Metro station in Dubai, United Arab Emirates

Sobha Realty (Arabic: شوبا العقارية; formerly Dubai Marina & DAMAC Properties) is a rapid transit station on the Red Line of the Dubai Metro in Dubai. It opened on 30 April 2010 as Dubai Marina and part of the extension to Ibn Battuta.

==Location==
Sobha Realty station is located near Interchange 5 of Sheikh Zayed Road in Al Thanyah Fifth, around 20 km southwest of Downtown Dubai. It lies to the east of the northern half of the Dubai Marina and to the west of the northern portion of Jumeirah Lake Towers.

===Nearby development===
Originally named Dubai Marina, the station was named after the development of the same name, one of the largest projects in Dubai. Upon completion, the Dubai Marina will house 120,000 residents around the world's largest artificial marina. Also nearby are the Jumeirah Lake Towers and The Meadows developments.

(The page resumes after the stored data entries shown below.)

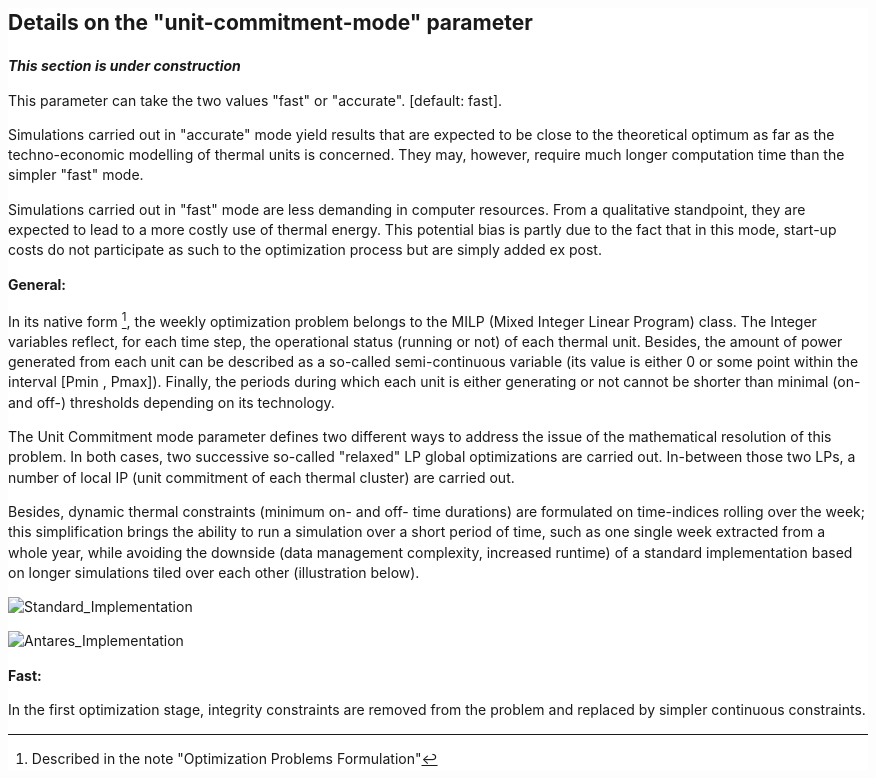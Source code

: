 ## Details on the "unit-commitment-mode" parameter

[//]: # (TODO: update this paragraph)
_**This section is under construction**_

This parameter can take the two values "fast" or "accurate". [default: fast].

Simulations carried out in "accurate" mode yield results that are expected to be close to the theoretical optimum as far
as the techno-economic modelling of thermal units is concerned. They may, however, require much longer computation time
than the simpler "fast" mode.

Simulations carried out in "fast" mode are less demanding in computer resources. From a qualitative standpoint, they are
expected to lead to a more costly use of thermal energy. This potential bias is partly due to the fact that in this
mode, start-up costs do not participate as such to the optimization process but are simply added ex post.

**General:**

In its native form [^20], the weekly optimization problem belongs to the MILP (Mixed Integer Linear Program) class. The
Integer variables reflect, for each time step, the operational status (running or not) of each thermal unit. Besides,
the amount of power generated from each unit can be described as a so-called semi-continuous variable (its value is
either 0 or some point within the interval [Pmin , Pmax]). Finally, the periods during which each unit is either
generating or not cannot be shorter than minimal (on- and off-) thresholds depending on its technology.

The Unit Commitment mode parameter defines two different ways to address the issue of the mathematical resolution of
this problem. In both cases, two successive so-called "relaxed" LP global optimizations are carried out. In-between
those two LPs, a number of local IP (unit commitment of each thermal cluster) are carried out.

Besides, dynamic thermal constraints (minimum on- and off- time durations) are formulated on time-indices rolling over
the week; this simplification brings the ability to run a simulation over a short period of time, such as one single
week extracted from a whole year, while avoiding the downside (data management complexity, increased runtime) of a
standard implementation based on longer simulations tiled over each other (illustration below).

![Standard_Implementation](img/Standard_Implementation.png)

![Antares_Implementation](img/Antares_Implementation.png)

**Fast:**

In the first optimization stage, integrity constraints are removed from the problem and replaced by simpler continuous
constraints.


[//]: # (TODO: the contents of this page may be dispatched in opther pages)
[//]: # (TODO: specify where the MPS files are written)
[//]: # (TODO: add link to "two successive optimization problems" doc)
[^17]: As long as the System's list of Areas does not change
[^19]: If the playlist is full, these years have numbers # (k-1)B+1 ,…., #kB
[^20]: Described in the note "Optimization Problems Formulation" 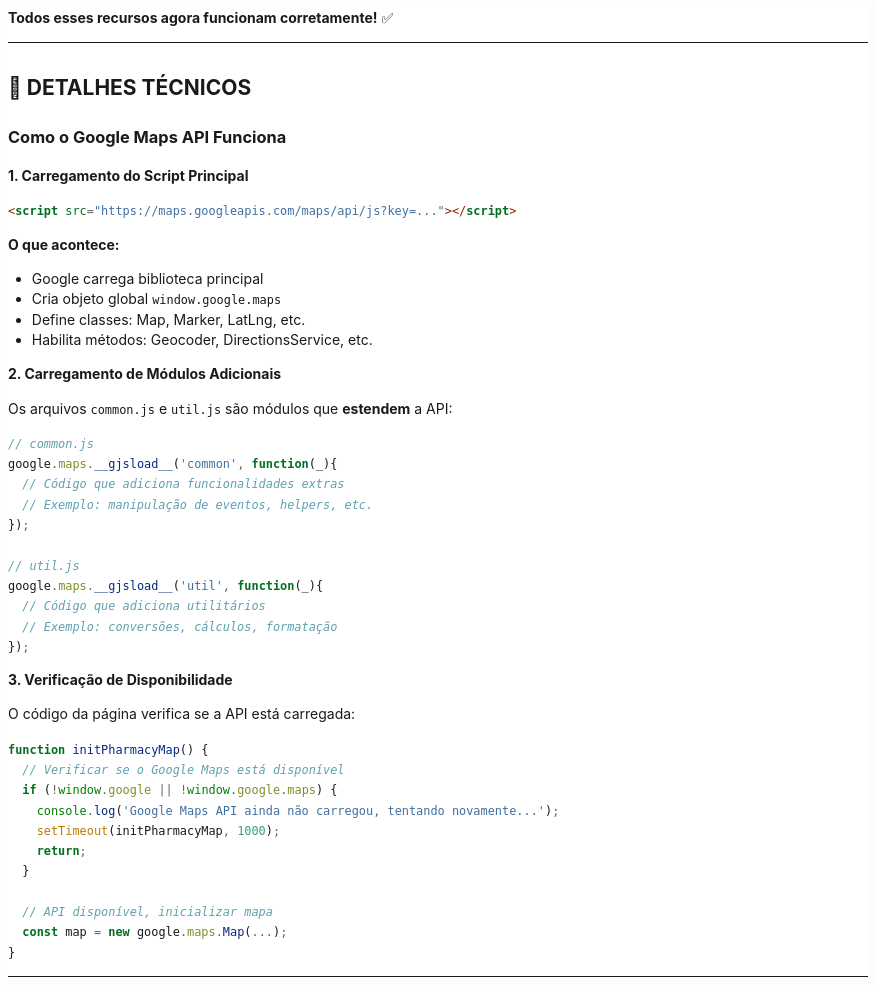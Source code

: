 **Todos esses recursos agora funcionam corretamente!** ✅

---

## 🔧 DETALHES TÉCNICOS

### Como o Google Maps API Funciona

**1. Carregamento do Script Principal**
```html
<script src="https://maps.googleapis.com/maps/api/js?key=..."></script>
```

**O que acontece:**
- Google carrega biblioteca principal
- Cria objeto global `window.google.maps`
- Define classes: Map, Marker, LatLng, etc.
- Habilita métodos: Geocoder, DirectionsService, etc.

**2. Carregamento de Módulos Adicionais**

Os arquivos `common.js` e `util.js` são módulos que **estendem** a API:

```javascript
// common.js
google.maps.__gjsload__('common', function(_){
  // Código que adiciona funcionalidades extras
  // Exemplo: manipulação de eventos, helpers, etc.
});

// util.js
google.maps.__gjsload__('util', function(_){
  // Código que adiciona utilitários
  // Exemplo: conversões, cálculos, formatação
});
```

**3. Verificação de Disponibilidade**

O código da página verifica se a API está carregada:

```javascript
function initPharmacyMap() {
  // Verificar se o Google Maps está disponível
  if (!window.google || !window.google.maps) {
    console.log('Google Maps API ainda não carregou, tentando novamente...');
    setTimeout(initPharmacyMap, 1000);
    return;
  }
  
  // API disponível, inicializar mapa
  const map = new google.maps.Map(...);
}
```

---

The station was named DAMAC Properties from 19 September 2014 to 24 November 2020, when it was renamed back to Dubai Marina. On 9 August 2021, this station was renamed to Sobha Realty.

==Station layout==
Sobha Realty station lies on a viaduct paralleling the eastern side of Sheikh Zayed Road. It is categorised as a type 2 elevated station, indicating that there is an elevated concourse between street and platform level. Pedestrian access to the station is aided through walkways above Sheikh Zayed Road, connecting to developments on either side of the road.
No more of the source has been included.